Rund ein Fünftel der Kinder in Deutschland wachse ohne ausreichende Förderung in Familie und Schule auf und habe dadurch deutlich schlechtere Chancen im Leben, hieß es. Deshalb müssten im Bildungssystem neue Schwerpunkte gesetzt werden, die die individuelle Entwicklung von Kompetenzen und Leistungen, aber auch die Gesundheit in den Mittelpunkt stellten. Ob alle Kinder von schulischer Bildung profitieren können, sei zu einer «Zukunftsfrage für das Land» geworden.

Immer mehr Kinder hätten mit Lernschwierigkeiten, Bewegungsproblemen, Sprachmängeln und anderem zu kämpfen, weil sie in ihren Familien nicht genug Anregung fänden, hieß es. An den Grundschulen klagten Lehrer zugleich zunehmend über ein auffälliges, extremes Sozialverhalten von Schülern, das sie nicht mehr bewältigten. Für diese Kinder sei eine außerhäusliche Förderung extrem wichtig, damit sie nicht Verlierer der Gesellschaft blieben.

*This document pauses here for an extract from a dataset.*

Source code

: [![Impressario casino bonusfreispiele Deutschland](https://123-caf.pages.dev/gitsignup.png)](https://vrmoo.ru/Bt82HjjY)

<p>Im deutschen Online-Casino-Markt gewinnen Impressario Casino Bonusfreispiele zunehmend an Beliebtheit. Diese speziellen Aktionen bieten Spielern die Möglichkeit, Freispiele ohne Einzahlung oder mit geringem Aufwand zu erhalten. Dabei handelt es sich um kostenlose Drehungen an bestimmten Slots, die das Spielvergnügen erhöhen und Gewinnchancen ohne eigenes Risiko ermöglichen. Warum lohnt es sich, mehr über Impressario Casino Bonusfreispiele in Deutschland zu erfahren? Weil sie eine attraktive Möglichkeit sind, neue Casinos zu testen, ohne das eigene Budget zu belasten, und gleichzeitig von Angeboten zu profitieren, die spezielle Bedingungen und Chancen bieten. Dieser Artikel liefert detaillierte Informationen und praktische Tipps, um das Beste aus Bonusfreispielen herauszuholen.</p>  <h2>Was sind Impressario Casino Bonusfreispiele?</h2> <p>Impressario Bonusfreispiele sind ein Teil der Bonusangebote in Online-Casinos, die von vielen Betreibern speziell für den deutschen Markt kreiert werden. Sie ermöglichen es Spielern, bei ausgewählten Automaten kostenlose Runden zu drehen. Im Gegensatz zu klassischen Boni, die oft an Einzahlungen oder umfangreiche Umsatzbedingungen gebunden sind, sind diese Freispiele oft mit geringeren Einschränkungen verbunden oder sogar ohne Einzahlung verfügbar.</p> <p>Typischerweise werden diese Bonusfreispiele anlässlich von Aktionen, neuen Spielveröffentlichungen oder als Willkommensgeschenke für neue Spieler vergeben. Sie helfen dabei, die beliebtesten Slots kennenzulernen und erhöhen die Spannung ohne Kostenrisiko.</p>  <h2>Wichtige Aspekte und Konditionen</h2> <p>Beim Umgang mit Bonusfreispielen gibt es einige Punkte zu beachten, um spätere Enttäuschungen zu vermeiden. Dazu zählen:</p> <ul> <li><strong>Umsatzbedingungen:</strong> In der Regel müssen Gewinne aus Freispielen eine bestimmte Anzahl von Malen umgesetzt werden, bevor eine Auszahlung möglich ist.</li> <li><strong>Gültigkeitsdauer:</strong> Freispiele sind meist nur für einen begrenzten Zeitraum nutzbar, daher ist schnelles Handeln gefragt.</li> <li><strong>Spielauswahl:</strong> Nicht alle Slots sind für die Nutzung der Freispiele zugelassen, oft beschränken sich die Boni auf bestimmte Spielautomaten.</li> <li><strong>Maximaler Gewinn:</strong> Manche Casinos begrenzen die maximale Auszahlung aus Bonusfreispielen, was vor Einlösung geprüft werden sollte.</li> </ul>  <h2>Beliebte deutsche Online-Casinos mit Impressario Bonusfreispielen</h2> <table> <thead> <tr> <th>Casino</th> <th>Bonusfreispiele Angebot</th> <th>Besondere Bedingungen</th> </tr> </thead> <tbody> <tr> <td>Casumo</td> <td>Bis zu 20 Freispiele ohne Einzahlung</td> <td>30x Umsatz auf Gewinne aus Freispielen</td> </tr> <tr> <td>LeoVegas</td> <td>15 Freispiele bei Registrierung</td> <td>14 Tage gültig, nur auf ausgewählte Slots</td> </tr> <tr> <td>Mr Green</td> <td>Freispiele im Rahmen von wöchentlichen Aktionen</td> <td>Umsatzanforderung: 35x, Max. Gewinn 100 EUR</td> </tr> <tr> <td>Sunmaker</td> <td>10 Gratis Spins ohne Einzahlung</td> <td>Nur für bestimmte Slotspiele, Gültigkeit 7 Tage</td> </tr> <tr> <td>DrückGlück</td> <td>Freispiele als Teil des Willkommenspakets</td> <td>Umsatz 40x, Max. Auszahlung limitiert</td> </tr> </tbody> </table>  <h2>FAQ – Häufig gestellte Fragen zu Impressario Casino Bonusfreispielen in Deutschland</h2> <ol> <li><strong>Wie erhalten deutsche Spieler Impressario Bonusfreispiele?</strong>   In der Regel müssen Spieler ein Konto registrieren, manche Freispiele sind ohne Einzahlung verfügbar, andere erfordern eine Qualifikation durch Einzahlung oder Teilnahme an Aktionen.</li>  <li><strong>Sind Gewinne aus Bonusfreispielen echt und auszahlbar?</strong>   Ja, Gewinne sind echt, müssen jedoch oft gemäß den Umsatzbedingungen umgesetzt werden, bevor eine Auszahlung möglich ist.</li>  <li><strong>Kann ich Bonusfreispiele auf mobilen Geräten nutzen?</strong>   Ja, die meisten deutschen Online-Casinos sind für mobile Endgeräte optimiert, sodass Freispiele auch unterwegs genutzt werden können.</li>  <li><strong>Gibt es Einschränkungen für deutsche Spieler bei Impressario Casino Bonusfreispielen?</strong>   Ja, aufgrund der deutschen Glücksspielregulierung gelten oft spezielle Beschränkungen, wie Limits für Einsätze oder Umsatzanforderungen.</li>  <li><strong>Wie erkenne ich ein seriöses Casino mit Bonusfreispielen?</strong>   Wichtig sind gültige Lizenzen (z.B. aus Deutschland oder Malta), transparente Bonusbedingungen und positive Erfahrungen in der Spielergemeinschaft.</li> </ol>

Der Sonderpädagoge Heinrich Ricking von der Universität Oldenburg sagte, wenn Schulen jedoch fast nur auf Wissensvermittlung und Leistung ausgerichtet seien und benachteiligten Kindern kaum Erfolge ermöglichten, könnten sie auch für die Zeit danach zum «Katalysator des Misserfolgs» werden. Schulen sollten deshalb neue Wege gehen, stärker auf die Bedürfnisse der Kinder eingehen und auch «nicht nur Lehrer einstellen».

Der Wissenschaftler und Schulpsychologe Peter Paulus von der Leuphana-Universität in Lüneburg forderte, dass die Schulen wesentlich umfassender werden müssten: «Schule wird in Zukunft so etwas werden wie ein Jugendzentrum.» Die bisherigen Bildungseinrichtungen für Kinder und Jugendliche müssten zum sozialen Anker der Kommunen werden, ganzjährig öffnen und abends auch Eltern oder Senioren für Veranstaltungen offenstehen.

Mit einem neuen, ganzheitlichen Bildungsmodell, das die Interessen und Fähigkeiten der Kinder in den Mittelpunkt stellt, seien nicht nur höhere Kosten, sondern auch Einsparungen an anderer Stelle zu erwarten, hieß es. Denn die Folgekosten einer unzureichenden Bildungs- und Sozialpolitik sänken dann, betonte Paulus. Damit könne sich der Staat am Ende «das eine oder andere Jugendgefängnis sparen».